Ci sono tre storie intrecciate: a Parigi un famoso scrittore in crisi (Liam Neeson) è alle prese col suo nuovo romanzo e con un'amante invadente e volubile (Olivia Wilde); in Italia un americano spione di moda (Adrien Brody) si invaghisce di una zingara (Moran Atias) e la aiuta a riscattare la figlia in mano alla malavita; a New York una cameriera (Mila Kunis) combatte per poter rivedere il figlio che le è stato tolto per una sospetta violenza famigliare.

Tutte le storie hanno un nucleo segreto, un dramma molto simile che ha sconvolto la vita dei protagonisti e che alla fine ricondurrà le tre finzioni alla matrice reale, la biografia dello scrittore. Ma dove finisce la finzione e dove inizia la realtà?

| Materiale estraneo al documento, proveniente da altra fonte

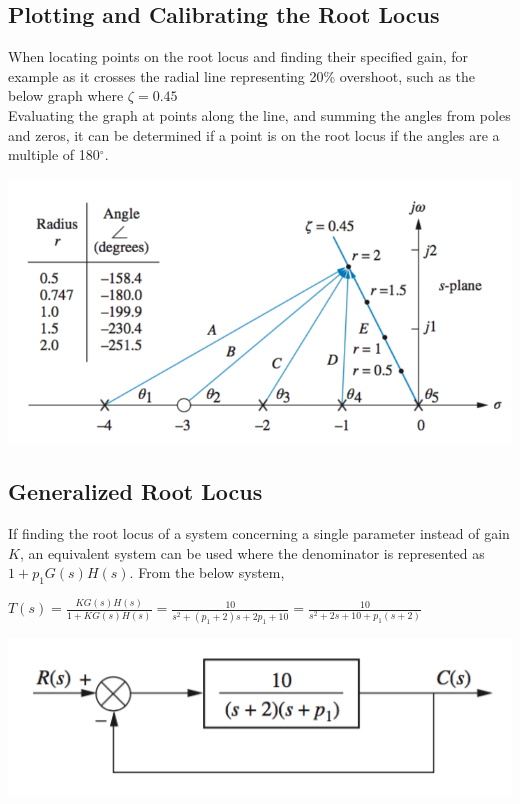 \documentclass[11pt]{article}
\begin{document}
    \subsection{Plotting and Calibrating the Root Locus}

    When locating points on the root locus and finding their specified gain, for example as it crosses the radial line representing 20\% overshoot, such as the below graph where $\zeta = 0.45$ \\ 

    Evaluating the graph at points along the line, and summing the angles from poles and zeros, it can be determined if a point is on the root locus if the angles are a multiple of 180$^\circ$.

    \begin{center}
        \includegraphics[width=300 px]{img/calibrating} \\
    \end{center}  

    \subsection{Generalized Root Locus}

    If finding the root locus of a system concerning a single parameter instead of gain $K$, an equivalent system can be used where the denominator is represented as $1 + p_1G(s)H(s)$. From the below system,\\ 
    \begin{center}
    $T(s) = \frac{KG(s)H(s)}{1 + KG(s)H(s)} = \frac{10}{s^2 + (p_1 +2)s + 2p_1 + 10} = \frac{10}{s^2 + 2s + 10 + p_1(s + 2)}$
    \end{center}

    \begin{center}
        \includegraphics[width=300 px]{img/parameter1} \\
    \end{center}  
\end{document}
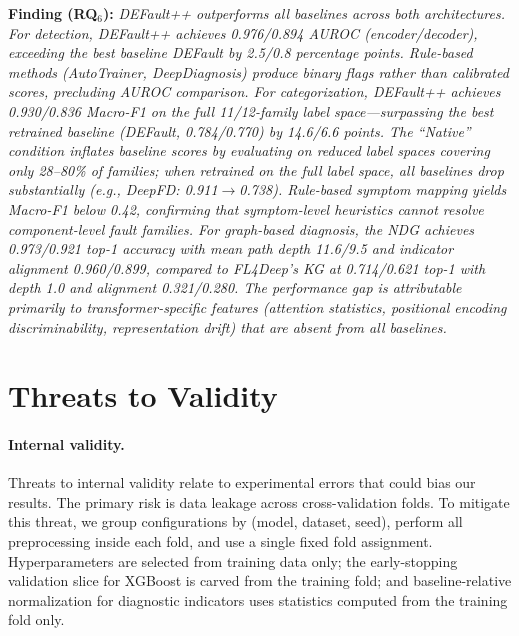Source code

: \begin{tcolorbox}[colback=gray!3, colframe=gray!50, boxrule=0.3pt, left=4pt, right=4pt, top=3pt, bottom=3pt]
\textbf{Finding (RQ$_6$):} \textit{DEFault++ outperforms all baselines across both architectures. For detection, DEFault++ achieves 0.976/0.894 AUROC (encoder/decoder), exceeding the best baseline DEFault by 2.5/0.8 percentage points. Rule-based methods (AutoTrainer, DeepDiagnosis) produce binary flags rather than calibrated scores, precluding AUROC comparison. For categorization, DEFault++ achieves 0.930/0.836 Macro-F1 on the full 11/12-family label space---surpassing the best retrained baseline (DEFault, 0.784/0.770) by 14.6/6.6 points. The ``Native'' condition inflates baseline scores by evaluating on reduced label spaces covering only 28--80\% of families; when retrained on the full label space, all baselines drop substantially (e.g., DeepFD: 0.911$\to$0.738). Rule-based symptom mapping yields Macro-F1 below 0.42, confirming that symptom-level heuristics cannot resolve component-level fault families. For graph-based diagnosis, the NDG achieves 0.973/0.921 top-1 accuracy with mean path depth 11.6/9.5 and indicator alignment 0.960/0.899, compared to FL4Deep's KG at 0.714/0.621 top-1 with depth 1.0 and alignment 0.321/0.280. The performance gap is attributable primarily to transformer-specific features (attention statistics, positional encoding discriminability, representation drift) that are absent from all baselines.}
\end{tcolorbox}

\section{Threats to Validity}
\label{sec:defaultpp_threats}

\paragraph{Internal validity.}
Threats to internal validity relate to experimental errors that could bias our results. The primary risk is data leakage across cross-validation folds. To mitigate this threat, we group configurations by (model, dataset, seed), perform all preprocessing inside each fold, and use a single fixed fold assignment. Hyperparameters are selected from training data only; the early-stopping validation slice for XGBoost is carved from the training fold; and baseline-relative normalization for diagnostic indicators uses statistics computed from the training fold only.

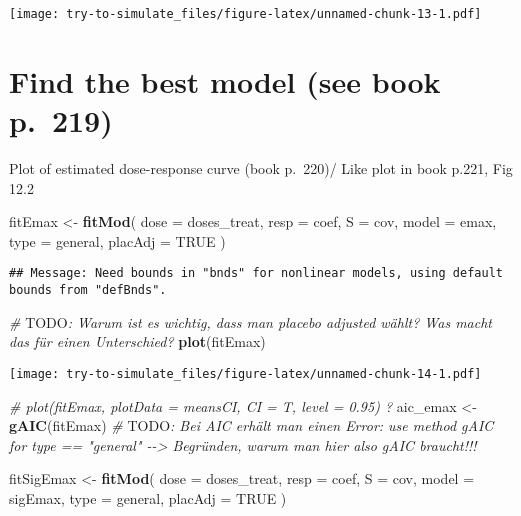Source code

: \documentclass[
]{article}
\newenvironment{Shaded}{\begin{snugshade}}{\end{snugshade}}
\newcommand{\AlertTok}[1]{\textcolor[rgb]{0.94,0.16,0.16}{#1}}
\newcommand{\AttributeTok}[1]{\textcolor[rgb]{0.13,0.29,0.53}{#1}}
\newcommand{\CommentTok}[1]{\textcolor[rgb]{0.56,0.35,0.01}{\textit{#1}}}
\newcommand{\ConstantTok}[1]{\textcolor[rgb]{0.56,0.35,0.01}{#1}}
\newcommand{\FunctionTok}[1]{\textcolor[rgb]{0.13,0.29,0.53}{\textbf{#1}}}
\newcommand{\NormalTok}[1]{#1}
\newcommand{\OtherTok}[1]{\textcolor[rgb]{0.56,0.35,0.01}{#1}}
\newcommand{\StringTok}[1]{\textcolor[rgb]{0.31,0.60,0.02}{#1}}
\begin{document}
\texttt{[image: try-to-simulate\_files/figure-latex/unnamed-chunk-13-1.pdf]}

\hypertarget{find-the-best-model-see-book-p.-219}{%
\section{Find the best model (see book
p.~219)}\label{find-the-best-model-see-book-p.-219}}

Plot of estimated dose-response curve (book p.~220)/ Like plot in book
p.221, Fig 12.2

\begin{Shaded}
\begin{Highlighting}[]
\NormalTok{fitEmax }\OtherTok{\textless{}{-}} \FunctionTok{fitMod}\NormalTok{(}
  \AttributeTok{dose =}\NormalTok{ doses\_treat,}
  \AttributeTok{resp =}\NormalTok{ coef,}
  \AttributeTok{S =}\NormalTok{ cov,}
  \AttributeTok{model =} \StringTok{\textquotesingle{}emax\textquotesingle{}}\NormalTok{,}
  \AttributeTok{type =} \StringTok{\textquotesingle{}general\textquotesingle{}}\NormalTok{,}
  \AttributeTok{placAdj =} \ConstantTok{TRUE}
\NormalTok{)}
\end{Highlighting}
\end{Shaded}

\begin{verbatim}
## Message: Need bounds in "bnds" for nonlinear models, using default bounds from "defBnds".
\end{verbatim}

\begin{Shaded}
\begin{Highlighting}[]
\CommentTok{\# }\AlertTok{TODO}\CommentTok{: Warum ist es wichtig, dass man placebo adjusted wählt? Was macht das für einen Unterschied?}
\FunctionTok{plot}\NormalTok{(fitEmax)}
\end{Highlighting}
\end{Shaded}

\texttt{[image: try-to-simulate\_files/figure-latex/unnamed-chunk-14-1.pdf]}

\begin{Shaded}
\begin{Highlighting}[]
\CommentTok{\# plot(fitEmax, plotData = \textquotesingle{}meansCI\textquotesingle{}, CI = T, level = 0.95) ?}
\NormalTok{aic\_emax }\OtherTok{\textless{}{-}} \FunctionTok{gAIC}\NormalTok{(fitEmax)}
\CommentTok{\# }\AlertTok{TODO}\CommentTok{: Bei AIC erhält man einen Error: use method gAIC for type == "general" {-}{-}\textgreater{} Begründen, warum man hier also gAIC braucht!!!}

\NormalTok{fitSigEmax }\OtherTok{\textless{}{-}} \FunctionTok{fitMod}\NormalTok{(}
  \AttributeTok{dose =}\NormalTok{ doses\_treat,}
  \AttributeTok{resp =}\NormalTok{ coef,}
  \AttributeTok{S =}\NormalTok{ cov,}
  \AttributeTok{model =} \StringTok{\textquotesingle{}sigEmax\textquotesingle{}}\NormalTok{,}
  \AttributeTok{type =} \StringTok{\textquotesingle{}general\textquotesingle{}}\NormalTok{,}
  \AttributeTok{placAdj =} \ConstantTok{TRUE}
\NormalTok{)}
\end{Highlighting}
\end{Shaded}
\end{document}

Mettere pezzi di vita nel racconto è la scorciatoia per uno scrittore in crisi o è un modo per sublimare il dolore attraverso la scrittura?

Questa è la struttura del film e il suo tema di fondo, evocato dal titolo: la “terza persona” è il punto di vista impersonale, quello del racconto classico; però lo scrittore protagonista della prima storia lo usa anche nel proprio diario, come a dire che la sua vita è già pronta per diventare racconto, e la scrittura pronta a vampirizzare gli affetti, le relazioni più intime, i drammi più laceranti.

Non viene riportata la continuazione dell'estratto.